* [How to complete this task]
Start to finish, print the data below exactly, without the images.

* [Dataset records]
* * *

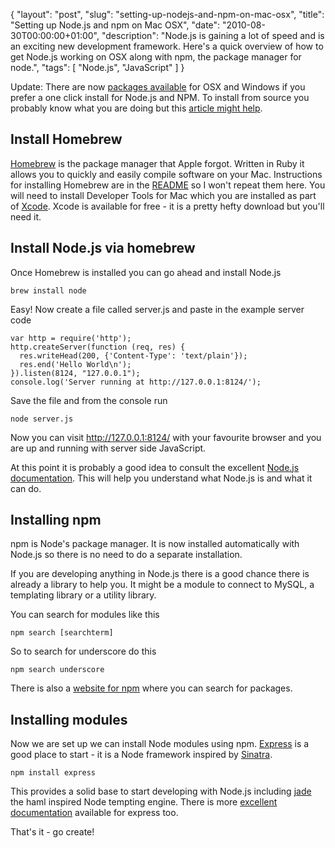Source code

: {
  "layout": "post",
  "slug": "setting-up-nodejs-and-npm-on-mac-osx",
  "title": "Setting up Node.js and npm on Mac OSX",
  "date": "2010-08-30T00:00:00+01:00",
  "description": "Node.js is gaining a lot of speed and is an exciting new development framework. Here's a quick overview of how to get Node.js working on OSX along with npm, the package manager for node.",
  "tags": [
    "Node.js",
    "JavaScript"
  ]
}

Update: There are now [packages available][12] for OSX and Windows if you prefer a one click install for Node.js and NPM. To install from source you probably know what you are doing but this [article might help][13]. 

## Install Homebrew

[Homebrew][1] is the package manager that Apple forgot. Written in Ruby it allows you to quickly and easily compile software on your Mac. Instructions for installing Homebrew are in the [README][2] so I won't repeat them here. You will need to install Developer Tools for Mac which you are installed as part of [Xcode][3]. Xcode is available for free - it is a pretty hefty download but you'll need it.

## Install Node.js via homebrew

Once Homebrew is installed you can go ahead and install Node.js

    brew install node

Easy! Now create a file called server.js and paste in the example server code

    var http = require('http');
    http.createServer(function (req, res) {
      res.writeHead(200, {'Content-Type': 'text/plain'});
      res.end('Hello World\n');
    }).listen(8124, "127.0.0.1");
    console.log('Server running at http://127.0.0.1:8124/');

Save the file and from the console run

    node server.js

Now you can visit http://127.0.0.1:8124/ with your favourite browser and you are up and running with server side JavaScript.

At this point it is probably a good idea to consult the excellent [Node.js documentation][4]. This will help you understand what Node.js is and what it can do. 

## Installing npm

npm is Node's package manager. It is now installed automatically with Node.js so there is no need to do a separate installation.

If you are developing anything in Node.js there is a good chance there is already a library to help you. It might be a module to connect to MySQL, a templating library or a utility library.

You can search for modules like this

    npm search [searchterm]

So to search for underscore do this

    npm search underscore

There is also a [website for npm][14] where you can search for packages.

## Installing modules

Now we are set up we can install Node modules using npm. [Express][6] is a good place to start - it is a Node framework inspired by [Sinatra][7]. 

    npm install express

This provides a solid base to start developing with Node.js including [jade][8] the haml inspired Node tempting engine. There is more [excellent documentation][9] available for express too.

That's it - go create!

[1]: http://github.com/mxcl/homebrew
[2]: http://github.com/mxcl/homebrew/blob/master/README.md
[3]: http://developer.apple.com/technologies/xcode.html
[4]: http://nodejs.org/api
[5]: http://github.com/isaacs/npm
[6]: http://expressjs.com/
[7]: http://www.sinatrarb.com/
[8]: http://jade-lang.com/
[9]: http://expressjs.com/guide.html
[10]: http://blog.izs.me/post/3295261330/on-npm-and-homebrew
[11]: https://github.com/shapeshed/dotfiles/blob/master/bashrc
[12]: http://nodejs.org/download
[13]: http://shapeshed.com/compiling-nodejs-from-source-on-ubuntu-10-04/
[14]: https://npmjs.org/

* * *

* [Response below]
Source code

: {
  "layout": "post",
  "slug": "setting-up-nodejs-and-npm-on-mac-osx",
  "title": "Setting up Node.js and npm on Mac OSX",
  "date": "2010-08-30T00:00:00+01:00",
  "description": "Node.js is gaining a lot of speed and is an exciting new development framework. Here's a quick overview of how to get Node.js working on OSX along with npm, the package manager for node.",
  "tags": [
    "Node.js",
    "JavaScript"
  ]
}

Update: There are now [packages available][12] for OSX and Windows if you prefer a one click install for Node.js and NPM. To install from source you probably know what you are doing but this [article might help][13]. 

## Install Homebrew

[Homebrew][1] is the package manager that Apple forgot. Written in Ruby it allows you to quickly and easily compile software on your Mac. Instructions for installing Homebrew are in the [README][2] so I won't repeat them here. You will need to install Developer Tools for Mac which you are installed as part of [Xcode][3]. Xcode is available for free - it is a pretty hefty download but you'll need it.

## Install Node.js via homebrew

Once Homebrew is installed you can go ahead and install Node.js

    brew install node

Easy! Now create a file called server.js and paste in the example server code

    var http = require('http');
    http.createServer(function (req, res) {
      res.writeHead(200, {'Content-Type': 'text/plain'});
      res.end('Hello World\n');
    }).listen(8124, "127.0.0.1");
    console.log('Server running at http://127.0.0.1:8124/');

Save the file and from the console run

    node server.js

Now you can visit http://127.0.0.1:8124/ with your favourite browser and you are up and running with server side JavaScript.

At this point it is probably a good idea to consult the excellent [Node.js documentation][4]. This will help you understand what Node.js is and what it can do. 

## Installing npm

npm is Node's package manager. It is now installed automatically with Node.js so there is no need to do a separate installation.

If you are developing anything in Node.js there is a good chance there is already a library to help you. It might be a module to connect to MySQL, a templating library or a utility library.

You can search for modules like this

    npm search [searchterm]

So to search for underscore do this

    npm search underscore

There is also a [website for npm][14] where you can search for packages.

## Installing modules

Now we are set up we can install Node modules using npm. [Express][6] is a good place to start - it is a Node framework inspired by [Sinatra][7]. 

    npm install express

This provides a solid base to start developing with Node.js including [jade][8] the haml inspired Node tempting engine. There is more [excellent documentation][9] available for express too.

That's it - go create!

[1]: http://github.com/mxcl/homebrew
[2]: http://github.com/mxcl/homebrew/blob/master/README.md
[3]: http://developer.apple.com/technologies/xcode.html
[4]: http://nodejs.org/api
[5]: http://github.com/isaacs/npm
[6]: http://expressjs.com/
[7]: http://www.sinatrarb.com/
[8]: http://jade-lang.com/
[9]: http://expressjs.com/guide.html
[10]: http://blog.izs.me/post/3295261330/on-npm-and-homebrew
[11]: https://github.com/shapeshed/dotfiles/blob/master/bashrc
[12]: http://nodejs.org/download
[13]: http://shapeshed.com/compiling-nodejs-from-source-on-ubuntu-10-04/
[14]: https://npmjs.org/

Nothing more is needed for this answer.